[Stored data]
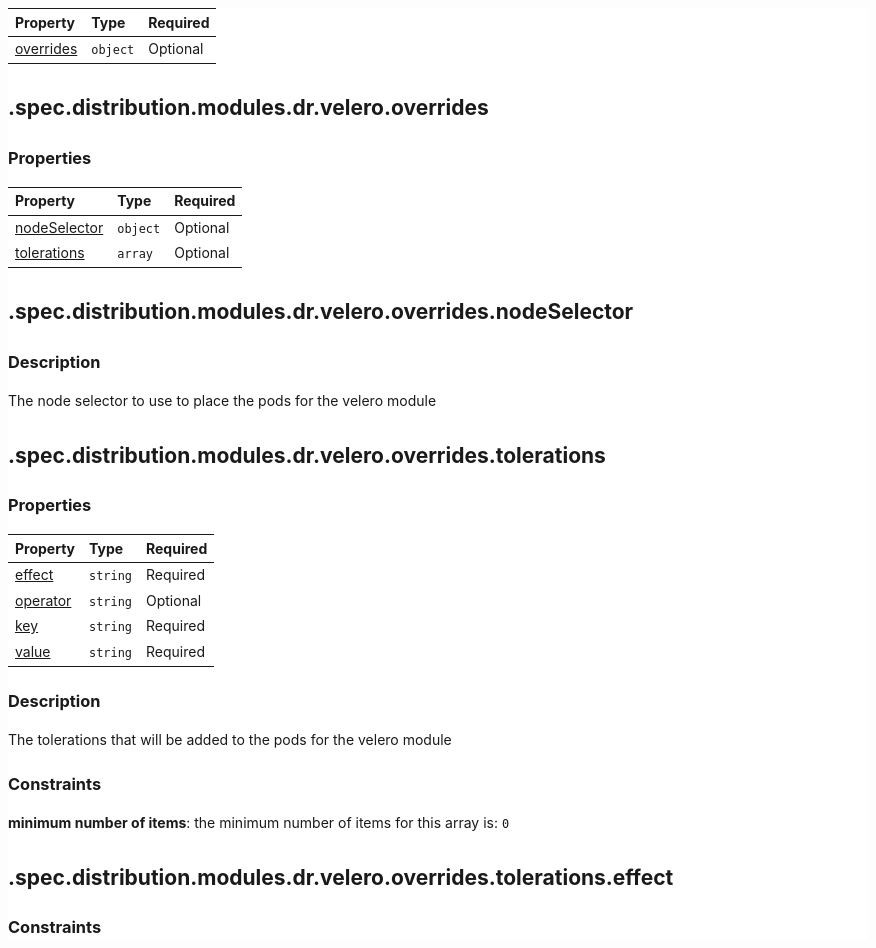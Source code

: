 | Property                                               | Type     | Required |
|:-------------------------------------------------------|:---------|:---------|
| [overrides](#specdistributionmodulesdrvelerooverrides) | `object` | Optional |

## .spec.distribution.modules.dr.velero.overrides

### Properties

| Property                                                              | Type     | Required |
|:----------------------------------------------------------------------|:---------|:---------|
| [nodeSelector](#specdistributionmodulesdrvelerooverridesnodeselector) | `object` | Optional |
| [tolerations](#specdistributionmodulesdrvelerooverridestolerations)   | `array`  | Optional |

## .spec.distribution.modules.dr.velero.overrides.nodeSelector

### Description

The node selector to use to place the pods for the velero module

## .spec.distribution.modules.dr.velero.overrides.tolerations

### Properties

| Property                                                                 | Type     | Required |
|:-------------------------------------------------------------------------|:---------|:---------|
| [effect](#specdistributionmodulesdrvelerooverridestolerationseffect)     | `string` | Required |
| [operator](#specdistributionmodulesdrvelerooverridestolerationsoperator) | `string` | Optional |
| [key](#specdistributionmodulesdrvelerooverridestolerationskey)           | `string` | Required |
| [value](#specdistributionmodulesdrvelerooverridestolerationsvalue)       | `string` | Required |

### Description

The tolerations that will be added to the pods for the velero module

### Constraints

**minimum number of items**: the minimum number of items for this array is: `0`

## .spec.distribution.modules.dr.velero.overrides.tolerations.effect

### Constraints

» Task goal
Above are the records; repeat their lines from the first through the line containing "The node selector", and leave out each picture.

» Written answer
Source code

: | Property                                               | Type     | Required |
|:-------------------------------------------------------|:---------|:---------|
| [overrides](#specdistributionmodulesdrvelerooverrides) | `object` | Optional |

## .spec.distribution.modules.dr.velero.overrides

### Properties

| Property                                                              | Type     | Required |
|:----------------------------------------------------------------------|:---------|:---------|
| [nodeSelector](#specdistributionmodulesdrvelerooverridesnodeselector) | `object` | Optional |
| [tolerations](#specdistributionmodulesdrvelerooverridestolerations)   | `array`  | Optional |

## .spec.distribution.modules.dr.velero.overrides.nodeSelector

### Description

The node selector to use to place the pods for the velero module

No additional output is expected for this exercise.